Plus von 11,2 Prozent

Der 3-Millionste Gast konnte schon vor Jahresende in Kärnten begrüßt werden. Tatsächlich wurden in Kärnten über 3,1 Millionen Ankünfte gezählt. Das ist ein Zuwachs in Höhe von 4,7 Prozent. Im Dezember konnte Kärnten nach Hochrechnung der Statistik Austria ein Plus von 11,2 Prozent bei den Übernachtungen verrechnen. Konkret sind das 516.200 Übernachtungen. Die Details der Landesstelle für Statistik liegen noch nicht vor.
„Diese Zahlen beinhalten auch den Auftrag für die Zukunft. Mit dem Digitalisierungsschwerpunkt heuer werden unsere Betriebe aller Kategorien Internetfit. Denn wer nicht im Netz ist, ist nicht am Markt, da haben wir jedenfalls noch Luft nach oben“, so Benger. Für die Beratung in den Betrieben und für Investitionen in Software und ähnlichem wurde eigener Fördertopf eingerichtet,.
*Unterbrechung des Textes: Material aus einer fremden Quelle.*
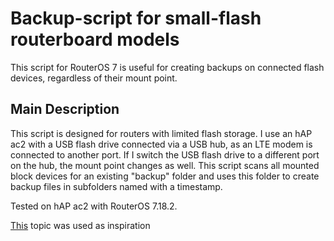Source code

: # Backup-script for small-flash routerboard models

This script for RouterOS 7 is useful for creating backups on connected flash devices, regardless of their mount point.

## Main Description

This script is designed for routers with limited flash storage. I use an hAP ac2 with a USB flash drive connected via a USB hub, as an LTE modem is connected to another port. If I switch the USB flash drive to a different port on the hub, the mount point changes as well. This script scans all mounted block devices for an existing "backup" folder and uses this folder to create backup files in subfolders named with a timestamp.

Tested on hAP ac2 with RouterOS 7.18.2.

[This](https://forum.mikrotik.com/viewtopic.php?t=10278) topic was used as inspiration
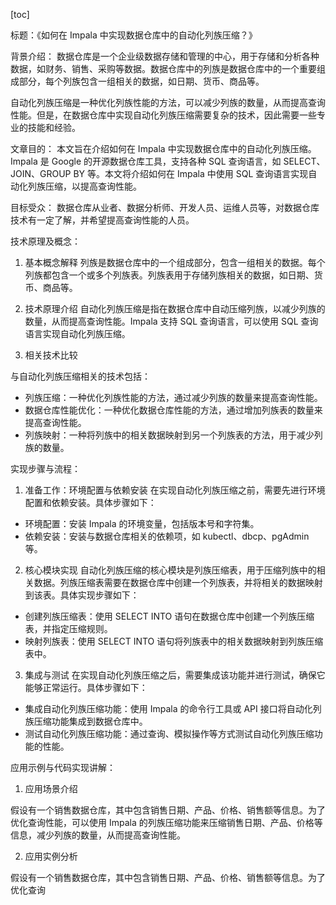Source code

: 
[toc]                    
                
                
标题：《如何在 Impala 中实现数据仓库中的自动化列族压缩？》

背景介绍：
数据仓库是一个企业级数据存储和管理的中心，用于存储和分析各种数据，如财务、销售、采购等数据。数据仓库中的列族是数据仓库中的一个重要组成部分，每个列族包含一组相关的数据，如日期、货币、商品等。

自动化列族压缩是一种优化列族性能的方法，可以减少列族的数量，从而提高查询性能。但是，在数据仓库中实现自动化列族压缩需要复杂的技术，因此需要一些专业的技能和经验。

文章目的：
本文旨在介绍如何在 Impala 中实现数据仓库中的自动化列族压缩。Impala 是 Google 的开源数据仓库工具，支持各种 SQL 查询语言，如 SELECT、JOIN、GROUP BY 等。本文将介绍如何在 Impala 中使用 SQL 查询语言实现自动化列族压缩，以提高查询性能。

目标受众：
数据仓库从业者、数据分析师、开发人员、运维人员等，对数据仓库技术有一定了解，并希望提高查询性能的人员。

技术原理及概念：

1. 基本概念解释
列族是数据仓库中的一个组成部分，包含一组相关的数据。每个列族都包含一个或多个列族表。列族表用于存储列族相关的数据，如日期、货币、商品等。

2. 技术原理介绍
自动化列族压缩是指在数据仓库中自动压缩列族，以减少列族的数量，从而提高查询性能。Impala 支持 SQL 查询语言，可以使用 SQL 查询语言实现自动化列族压缩。

3. 相关技术比较

与自动化列族压缩相关的技术包括：

- 列族压缩：一种优化列族性能的方法，通过减少列族的数量来提高查询性能。
- 数据仓库性能优化：一种优化数据仓库性能的方法，通过增加列族表的数量来提高查询性能。
- 列族映射：一种将列族中的相关数据映射到另一个列族表的方法，用于减少列族的数量。

实现步骤与流程：

1. 准备工作：环境配置与依赖安装
在实现自动化列族压缩之前，需要先进行环境配置和依赖安装。具体步骤如下：

- 环境配置：安装 Impala 的环境变量，包括版本号和字符集。
- 依赖安装：安装与数据仓库相关的依赖项，如 kubectl、dbcp、pgAdmin 等。

2. 核心模块实现
自动化列族压缩的核心模块是列族压缩表，用于压缩列族中的相关数据。列族压缩表需要在数据仓库中创建一个列族表，并将相关的数据映射到该表。具体实现步骤如下：

- 创建列族压缩表：使用 SELECT INTO 语句在数据仓库中创建一个列族压缩表，并指定压缩规则。
- 映射列族表：使用 SELECT INTO 语句将列族表中的相关数据映射到列族压缩表中。

3. 集成与测试
在实现自动化列族压缩之后，需要集成该功能并进行测试，确保它能够正常运行。具体步骤如下：

- 集成自动化列族压缩功能：使用 Impala 的命令行工具或 API 接口将自动化列族压缩功能集成到数据仓库中。
- 测试自动化列族压缩功能：通过查询、模拟操作等方式测试自动化列族压缩功能的性能。

应用示例与代码实现讲解：

1. 应用场景介绍

假设有一个销售数据仓库，其中包含销售日期、产品、价格、销售额等信息。为了优化查询性能，可以使用 Impala 的列族压缩功能来压缩销售日期、产品、价格等信息，减少列族的数量，从而提高查询性能。

2. 应用实例分析

假设有一个销售数据仓库，其中包含销售日期、产品、价格、销售额等信息。为了优化查询

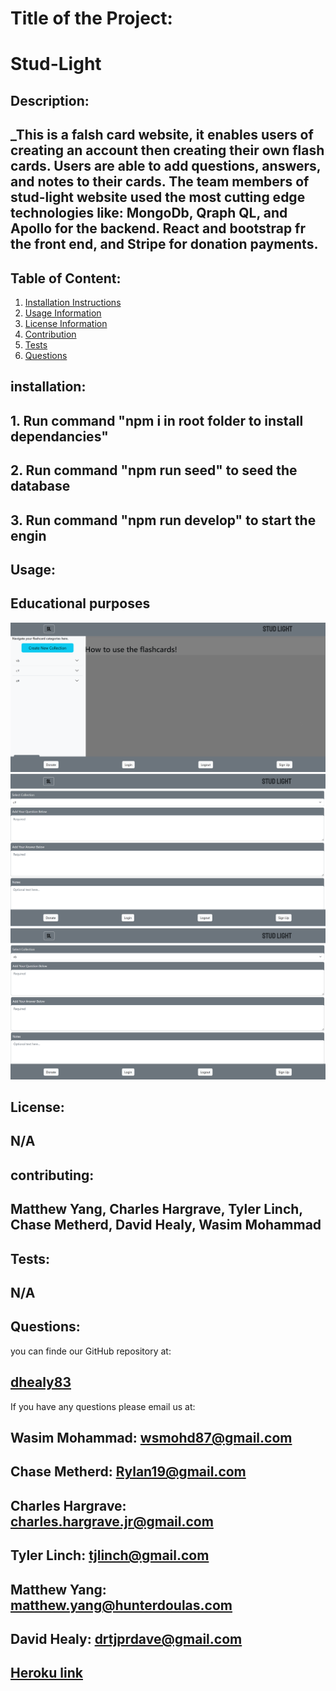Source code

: # Title of the Project:

# Stud-Light

## Description:

## _This is a falsh card website, it enables users of creating an account then creating their own flash cards. Users are able to add questions, answers, and notes to their cards. The team members of stud-light website used the most cutting edge technologies like: MongoDb, Qraph QL, and Apollo for the backend. React and bootstrap fr the front end, and Stripe for donation payments.

## Table of Content:

1. [Installation Instructions](#installation)
2. [Usage Information](#usage)
3. [License Information](#License)
4. [Contribution](#contributing)
5. [Tests](#tests)
6. [Questions](#questions)

## installation:

## 1. Run command "npm i in root folder to install dependancies"

## 2. Run command "npm run seed" to seed the database

## 3. Run command "npm run develop" to start the engin

## Usage:

## Educational purposes 

![Home Page Image](client/public/Home.png)
![AddCard Page Image](client/public/AddCard.png)
![Q/A Page Image](client/public/Q-A-Notes.png)

## License:

## N/A

## contributing:

## Matthew Yang, Charles Hargrave, Tyler Linch, Chase Metherd, David Healy, Wasim Mohammad

## Tests:

## N/A

## Questions:

you can finde our GitHub repository at:

## [dhealy83](https://github.com/dhealy83)

If you have any questions please email us at:

## Wasim Mohammad: wsmohd87@gmail.com
## Chase Metherd: Rylan19@gmail.com
## Charles Hargrave: charles.hargrave.jr@gmail.com
## Tyler Linch: tjlinch@gmail.com
## Matthew Yang: matthew.yang@hunterdoulas.com
## David Healy: drtjprdave@gmail.com

## [Heroku link](https://stud-lite.herokuapp.com/)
"Geht nicht, darf‘s nicht geben"

Benger sieht eine dringende Notwendigkeit, die Unternehmerfreundlichkeit im Land zu steigern. „Investitionen müssen möglich gemacht werden. Geht nicht, darf‘s nicht geben. Vor allem, was die Verfahren und Entscheidungen betrifft, brauchen wir mehr Gas. Nur die Unternehmer schaffen die Arbeitsplätze, die Investitionen und sichern damit Einkommen. Gerade der Tourismus ist ein Standbein in den Tälern und Regionen, wo wir am meisten auf Stabilität zu achten haben“, so Benger.